### EXERCISE DIRECTIONS
The word "created" marks the lines to keep; find each one in the data and copy it.

(Stored data entries)
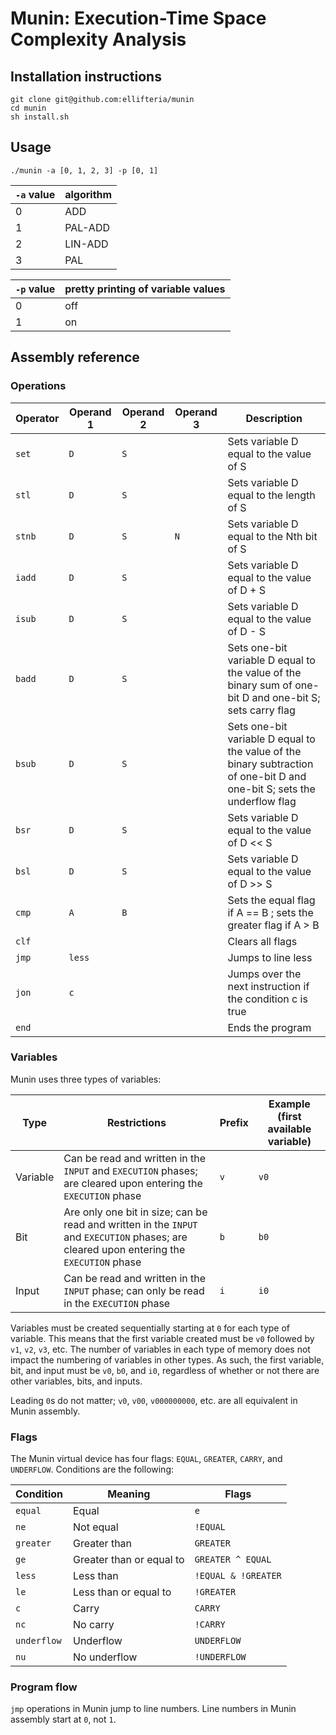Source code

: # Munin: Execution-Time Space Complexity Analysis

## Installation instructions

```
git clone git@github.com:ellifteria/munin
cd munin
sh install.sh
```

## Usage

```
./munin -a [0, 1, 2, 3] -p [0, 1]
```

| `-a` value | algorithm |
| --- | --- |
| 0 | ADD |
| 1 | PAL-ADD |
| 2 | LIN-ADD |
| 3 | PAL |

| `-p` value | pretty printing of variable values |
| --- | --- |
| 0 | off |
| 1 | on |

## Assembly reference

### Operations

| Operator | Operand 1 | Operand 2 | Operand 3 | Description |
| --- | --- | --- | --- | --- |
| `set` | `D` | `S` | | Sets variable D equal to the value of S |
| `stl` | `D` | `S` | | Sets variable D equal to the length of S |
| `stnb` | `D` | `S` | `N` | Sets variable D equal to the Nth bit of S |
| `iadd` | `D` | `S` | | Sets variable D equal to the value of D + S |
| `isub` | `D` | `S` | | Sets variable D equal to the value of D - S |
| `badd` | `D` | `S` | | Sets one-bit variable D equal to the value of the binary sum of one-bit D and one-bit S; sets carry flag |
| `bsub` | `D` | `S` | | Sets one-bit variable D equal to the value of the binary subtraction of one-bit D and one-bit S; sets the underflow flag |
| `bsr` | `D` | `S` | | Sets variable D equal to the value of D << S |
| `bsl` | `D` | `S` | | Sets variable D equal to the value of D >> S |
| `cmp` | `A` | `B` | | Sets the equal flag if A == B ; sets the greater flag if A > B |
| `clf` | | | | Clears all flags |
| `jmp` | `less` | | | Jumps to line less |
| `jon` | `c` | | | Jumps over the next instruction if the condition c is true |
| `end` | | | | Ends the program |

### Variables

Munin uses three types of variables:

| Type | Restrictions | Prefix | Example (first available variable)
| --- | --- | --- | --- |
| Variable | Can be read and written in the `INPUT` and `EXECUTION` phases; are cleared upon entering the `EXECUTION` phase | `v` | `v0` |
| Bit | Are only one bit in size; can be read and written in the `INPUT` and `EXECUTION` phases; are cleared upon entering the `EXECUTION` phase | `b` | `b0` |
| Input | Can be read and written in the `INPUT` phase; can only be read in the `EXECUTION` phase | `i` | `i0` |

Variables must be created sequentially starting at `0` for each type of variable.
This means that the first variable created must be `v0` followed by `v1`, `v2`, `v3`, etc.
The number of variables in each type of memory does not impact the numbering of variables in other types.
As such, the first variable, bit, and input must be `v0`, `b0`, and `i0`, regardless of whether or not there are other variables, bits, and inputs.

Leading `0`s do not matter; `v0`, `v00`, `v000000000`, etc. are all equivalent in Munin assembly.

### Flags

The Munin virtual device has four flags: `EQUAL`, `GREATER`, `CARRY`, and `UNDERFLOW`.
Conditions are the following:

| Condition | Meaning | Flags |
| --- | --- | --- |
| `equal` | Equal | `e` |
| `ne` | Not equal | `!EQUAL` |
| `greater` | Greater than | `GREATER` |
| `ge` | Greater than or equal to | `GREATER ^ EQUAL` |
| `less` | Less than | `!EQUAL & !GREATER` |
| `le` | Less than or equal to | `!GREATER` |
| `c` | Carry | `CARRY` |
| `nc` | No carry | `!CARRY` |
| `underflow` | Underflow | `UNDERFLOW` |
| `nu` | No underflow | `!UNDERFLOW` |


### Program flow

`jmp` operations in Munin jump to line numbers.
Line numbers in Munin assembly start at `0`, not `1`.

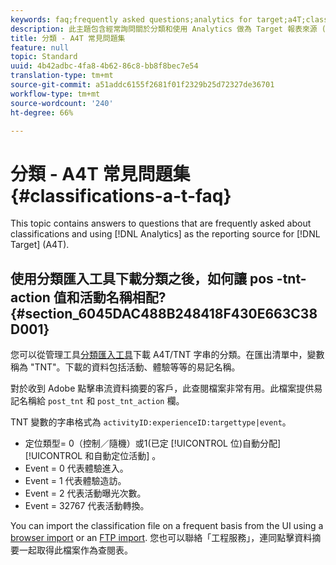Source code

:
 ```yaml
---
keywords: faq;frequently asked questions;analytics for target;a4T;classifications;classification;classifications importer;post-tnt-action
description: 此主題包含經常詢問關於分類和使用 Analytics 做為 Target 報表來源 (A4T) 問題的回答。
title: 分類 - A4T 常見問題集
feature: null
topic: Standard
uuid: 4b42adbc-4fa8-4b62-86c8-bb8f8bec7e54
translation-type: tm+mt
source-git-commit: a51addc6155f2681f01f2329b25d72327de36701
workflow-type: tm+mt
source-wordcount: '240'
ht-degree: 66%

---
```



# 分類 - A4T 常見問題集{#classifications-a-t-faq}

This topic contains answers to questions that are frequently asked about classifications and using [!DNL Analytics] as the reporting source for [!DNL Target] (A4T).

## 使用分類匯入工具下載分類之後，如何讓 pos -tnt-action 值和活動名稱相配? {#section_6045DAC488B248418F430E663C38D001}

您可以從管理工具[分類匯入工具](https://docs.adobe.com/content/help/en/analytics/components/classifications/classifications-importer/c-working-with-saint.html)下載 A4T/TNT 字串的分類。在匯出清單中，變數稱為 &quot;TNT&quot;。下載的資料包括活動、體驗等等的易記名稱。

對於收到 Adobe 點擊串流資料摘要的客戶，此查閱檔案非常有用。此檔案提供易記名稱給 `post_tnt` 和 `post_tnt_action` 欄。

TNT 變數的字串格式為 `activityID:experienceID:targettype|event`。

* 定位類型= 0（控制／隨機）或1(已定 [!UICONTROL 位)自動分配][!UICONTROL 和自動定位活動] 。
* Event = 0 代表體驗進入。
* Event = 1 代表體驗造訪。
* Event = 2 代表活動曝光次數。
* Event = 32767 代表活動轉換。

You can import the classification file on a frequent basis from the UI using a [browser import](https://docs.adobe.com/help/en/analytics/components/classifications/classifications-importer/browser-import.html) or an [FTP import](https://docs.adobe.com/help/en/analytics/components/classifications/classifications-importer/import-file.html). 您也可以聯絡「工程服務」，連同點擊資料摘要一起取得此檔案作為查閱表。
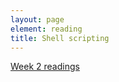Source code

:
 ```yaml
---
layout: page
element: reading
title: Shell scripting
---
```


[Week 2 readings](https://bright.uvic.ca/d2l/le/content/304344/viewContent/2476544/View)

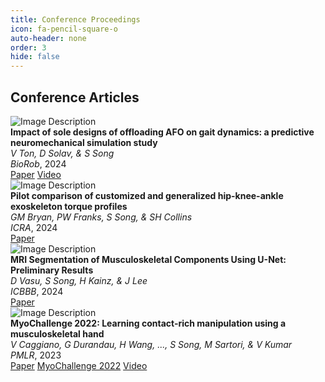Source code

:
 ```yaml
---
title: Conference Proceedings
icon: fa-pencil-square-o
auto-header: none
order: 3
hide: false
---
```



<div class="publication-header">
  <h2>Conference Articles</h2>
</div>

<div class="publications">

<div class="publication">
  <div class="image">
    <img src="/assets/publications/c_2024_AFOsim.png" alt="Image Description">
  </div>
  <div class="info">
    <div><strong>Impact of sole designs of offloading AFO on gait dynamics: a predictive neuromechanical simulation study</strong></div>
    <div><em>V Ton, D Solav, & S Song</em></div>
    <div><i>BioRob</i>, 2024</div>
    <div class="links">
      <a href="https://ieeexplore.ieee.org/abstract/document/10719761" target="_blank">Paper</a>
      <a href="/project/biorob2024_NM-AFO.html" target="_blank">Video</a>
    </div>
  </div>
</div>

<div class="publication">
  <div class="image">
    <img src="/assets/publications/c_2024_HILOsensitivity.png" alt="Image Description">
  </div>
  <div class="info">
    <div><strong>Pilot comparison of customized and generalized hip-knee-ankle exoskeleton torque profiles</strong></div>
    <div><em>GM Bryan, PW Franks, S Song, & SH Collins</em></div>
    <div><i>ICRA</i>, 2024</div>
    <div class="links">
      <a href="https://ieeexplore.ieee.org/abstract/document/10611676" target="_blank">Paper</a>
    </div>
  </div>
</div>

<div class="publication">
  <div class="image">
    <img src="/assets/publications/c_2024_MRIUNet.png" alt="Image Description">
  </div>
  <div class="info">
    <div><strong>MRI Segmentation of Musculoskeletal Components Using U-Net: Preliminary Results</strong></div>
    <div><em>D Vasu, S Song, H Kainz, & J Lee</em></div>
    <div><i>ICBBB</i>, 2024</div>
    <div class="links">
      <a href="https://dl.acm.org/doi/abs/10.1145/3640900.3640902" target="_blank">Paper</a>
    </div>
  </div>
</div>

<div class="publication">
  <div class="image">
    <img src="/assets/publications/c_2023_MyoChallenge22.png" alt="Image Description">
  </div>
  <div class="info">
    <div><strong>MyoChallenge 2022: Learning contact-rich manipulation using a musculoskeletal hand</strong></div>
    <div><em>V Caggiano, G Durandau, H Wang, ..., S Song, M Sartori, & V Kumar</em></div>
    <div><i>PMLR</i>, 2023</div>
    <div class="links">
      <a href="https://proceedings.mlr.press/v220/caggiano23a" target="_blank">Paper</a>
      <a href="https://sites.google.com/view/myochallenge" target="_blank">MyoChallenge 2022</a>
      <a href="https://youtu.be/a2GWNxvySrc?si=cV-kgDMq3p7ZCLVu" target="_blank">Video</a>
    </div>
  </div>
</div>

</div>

### TASK RESPONSE
Variables must be created sequentially starting at `0` for each type of variable.
This means that the first variable created must be `v0` followed by `v1`, `v2`, `v3`, etc.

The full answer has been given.